**Task to complete**
Skip the images and repeat every entry word for word.
================
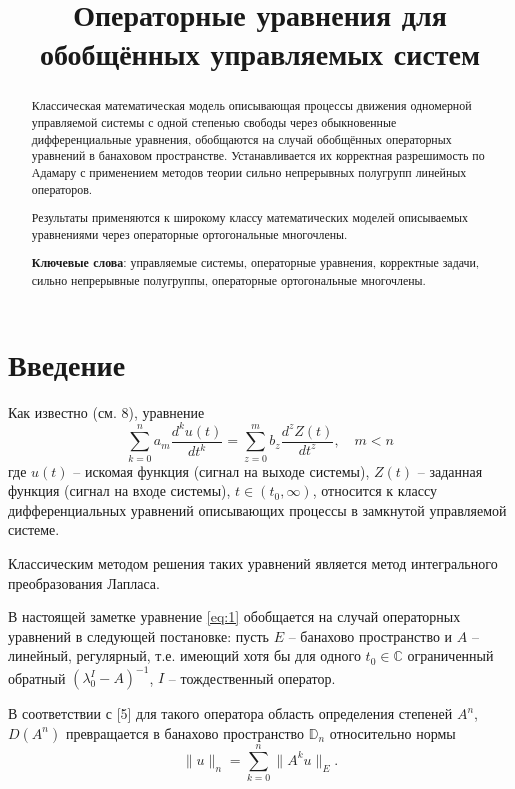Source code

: \documentclass[1244sdpt,a4paper]{article}
\title{Операторные уравнения для обобщённых управляемых систем}
\theoremstyle{plain}
\numberwithin{equation}{section}
\begin{document}
\begin{abstract}
    Классическая математическая модель описывающая процессы движения одномерной управляемой системы с одной
    степенью свободы через обыкновенные дифференциальные уравнения, обобщаются на случай обобщённых операторных
    уравнений в банаховом пространстве. Устанавливается их корректная разрешимость по Адамару с применением
    методов теории сильно непрерывных полугрупп линейных операторов.

    Результаты применяются к широкому классу математических моделей описываемых уравнениями через
    операторные ортогональные многочлены.

    \textbf{Ключевые слова}: управляемые системы, операторные уравнения, корректные задачи,
    сильно непрерывные полугруппы, операторные ортогональные многочлены.
\end{abstract}

\maketitle
\tableofcontents

\section{Введение}

Как известно (см. 8), уравнение
\begin{equation}
    \label{eq:1}
    \sum_{k=0}^{n} a_m \frac{d^k u(t)}{dt^k} = \sum_{z=0}^{m} b_z \frac{d^z Z(t)}{dt^z}, \quad m < n
\end{equation}
где $u(t)$ -- искомая функция (сигнал на выходе системы), $Z(t)$ -- заданная функция (сигнал на входе системы),
$t \in (t_0, \infty)$, относится к классу дифференциальных уравнений описывающих процессы в замкнутой
управляемой системе.

Классическим методом решения таких уравнений является метод интегрального преобразования Лапласа.

В настоящей заметке уравнение \ref{eq:1} обобщается на случай операторных уравнений в следующей постановке:
пусть $E$ -- банахово пространство и $A$ -- линейный, регулярный, т.е. имеющий хотя бы для одного $t_0 \in \mathbb{C}$
ограниченный обратный $(\lambda_0^I - A)^{-1}$, $I$ -- тождественный оператор.

В соответствии с [5] для такого оператора область определения степеней $A^n$, $D(A^n)$ превращается в
банахово пространство $\mathbb{D}_n$ относительно нормы
\begin{equation}
    \|u\|_n = \sum_{k=0}^{n} \|A^k u\|_E.
\end{equation}
\end{document}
================
**Answer to this task**
Source code

: \documentclass[1244sdpt,a4paper]{article}
\title{Операторные уравнения для обобщённых управляемых систем}
\theoremstyle{plain}
\numberwithin{equation}{section}
\begin{document}
\begin{abstract}
    Классическая математическая модель описывающая процессы движения одномерной управляемой системы с одной
    степенью свободы через обыкновенные дифференциальные уравнения, обобщаются на случай обобщённых операторных
    уравнений в банаховом пространстве. Устанавливается их корректная разрешимость по Адамару с применением
    методов теории сильно непрерывных полугрупп линейных операторов.

    Результаты применяются к широкому классу математических моделей описываемых уравнениями через
    операторные ортогональные многочлены.

    \textbf{Ключевые слова}: управляемые системы, операторные уравнения, корректные задачи,
    сильно непрерывные полугруппы, операторные ортогональные многочлены.
\end{abstract}

\maketitle
\tableofcontents

\section{Введение}

Как известно (см. 8), уравнение
\begin{equation}
    \label{eq:1}
    \sum_{k=0}^{n} a_m \frac{d^k u(t)}{dt^k} = \sum_{z=0}^{m} b_z \frac{d^z Z(t)}{dt^z}, \quad m < n
\end{equation}
где $u(t)$ -- искомая функция (сигнал на выходе системы), $Z(t)$ -- заданная функция (сигнал на входе системы),
$t \in (t_0, \infty)$, относится к классу дифференциальных уравнений описывающих процессы в замкнутой
управляемой системе.

Классическим методом решения таких уравнений является метод интегрального преобразования Лапласа.

В настоящей заметке уравнение \ref{eq:1} обобщается на случай операторных уравнений в следующей постановке:
пусть $E$ -- банахово пространство и $A$ -- линейный, регулярный, т.е. имеющий хотя бы для одного $t_0 \in \mathbb{C}$
ограниченный обратный $(\lambda_0^I - A)^{-1}$, $I$ -- тождественный оператор.

В соответствии с [5] для такого оператора область определения степеней $A^n$, $D(A^n)$ превращается в
банахово пространство $\mathbb{D}_n$ относительно нормы
\begin{equation}
    \|u\|_n = \sum_{k=0}^{n} \|A^k u\|_E.
\end{equation}
\end{document}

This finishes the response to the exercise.